If one was to have a 2D dispersion say: $$\varepsilon(k)=k_x^2-k_y^2$$
We know the dispersion relation generally can be written as:$$ D(\varepsilon)=\sum_{k_x}\sum_{k_y}\delta(E-\varepsilon(k_x,k_y)$$
which as can be seen in many different pieces of literature (e.g Ashcroft and Mermin), the density of states can be written as:$$D(\varepsilon)=\frac{1}{(2\pi)^2}\int_{S(\varepsilon)}\frac{dS}{|\nabla \varepsilon(k)|}$$
My question is how to actually compute this surface integral? As it seems in different literature that this step is not mentioned or completed in its entirety.
I am led to believe some transformation of $k_x$ and $k_y$ is required. However, I am stuck on the meaning of this as a requirement to get an actual answer for $D(\varepsilon)$. Any advice on this area would be greatly appreciated.
Best Answer
That integral denotes that you want to integrate $1/|\nabla \epsilon(k)|$ over all wavevectors that satisfy $\epsilon(k) = \epsilon$ for any given $\epsilon$ which is taken to be a constant. Unless you find some convenient parametrization of these constant-energy surfaces, this is a hard to do analytically and one needs to numerical techniques.

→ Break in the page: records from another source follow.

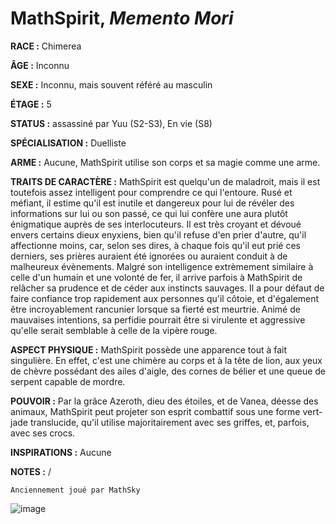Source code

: # MathSpirit, *Memento Mori*

**RACE :** Chimerea

**ÂGE :** Inconnu

**SEXE :** Inconnu, mais souvent référé au masculin

**ÉTAGE :** 5

**STATUS :** assassiné par Yuu (S2-S3), En vie (S8)

**SPÉCIALISATION :** Duelliste

**ARME :** Aucune, MathSpirit utilise son corps et sa magie comme une arme.

**TRAITS DE CARACTÈRE :** MathSpirit est quelqu'un de maladroit, mais il est toutefois assez intelligent pour comprendre ce qui l'entoure. Rusé et méfiant, il estime qu'il est inutile et dangereux pour lui de révéler des informations sur lui ou son passé, ce qui lui confère une aura plutôt énigmatique auprès de ses interlocuteurs. Il est très croyant et dévoué envers certains dieux enyxiens, bien qu'il refuse d'en prier d'autre, qu'il affectionne moins, car, selon ses dires, à chaque fois qu'il eut prié ces derniers, ses prières auraient été ignorées ou auraient conduit à de malheureux évènements. Malgré son intelligence extrèmement similaire à celle d'un humain et une volonté de fer, il arrive parfois à MathSpirit de relâcher sa prudence et de céder aux instincts sauvages. Il a pour défaut de faire confiance trop rapidement aux personnes qu'il côtoie, et d'également être incroyablement rancunier lorsque sa fierté est meurtrie. Animé de mauvaises intentions, sa perfidie pourrait être si virulente et aggressive qu'elle serait semblable à celle de la vipère rouge.

**ASPECT PHYSIQUE :** MathSpirit possède une apparence tout à fait singulière. En effet, c'est une chimère au corps et à la tête de lion, aux yeux de chèvre possédant des ailes d'aigle, des cornes de bélier et une queue de serpent capable de mordre.

**POUVOIR :** Par la grâce Azeroth, dieu des étoiles, et de Vanea, déesse des animaux, MathSpirit peut projeter son esprit combattif sous une forme vert-jade translucide, qu'il utilise majoritairement avec ses griffes, et, parfois, avec ses crocs.

**INSPIRATIONS :** Aucune

**NOTES :** /

`Anciennement joué par MathSky`

![image](https://share.alkanife.fr/enyxia_characters/full/mathspirit.png)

Now, for the problem at hand, I do not have a full solution nor a good intuition what the result should be. But here is an outline which should work: First note $\nabla \epsilon(k) = (2 k_x,-2 k_y)$ so $|\nabla \varepsilon(k)| = 4 \sqrt{k_x^2+k_y^2}$. We then have $$ D(\epsilon) = \int_{\epsilon(k_x,k_y)=\epsilon} d S \frac{1}{4 \sqrt{k_x^2+ k_y^2}}$$. The form of the dispersion suggests to use a hyperbolic parametrization. Letting $k_x = a \cosh u$ and $k_y = a \sinh u$ which parametrizes the region, $k_x > 0$ and $-k_x < k_y < k_x$, we note that $\varepsilon(k) = a^2 (\cosh^2 u - \sinh^2 u) = a^2$ which implies we can set $a=\sqrt{\epsilon}$ and only integrate over $u$, where the surface element is given by $a du$ (this can be checked from the Jacobian). You then need the integral $\int_{-\infty}^\infty 1/\sqrt{\cosh 2u} du $ which can be done with WolframAlpha, yielding $\approx 2.62$. Note that this is only one contribution to the integral, by appropriate parametrizations of $k_x$ and $k_y$ you should be able to cover the entire plane. Basically we are integrating $1/|k|$ along a level set of $k_x^2 - k_y^2$ as illustrated by the contour lines in this plot.
Perhaps it is easier to just work with polar coordinates where the integrand is trivial, but the limits of integration will not be straightforward anymore.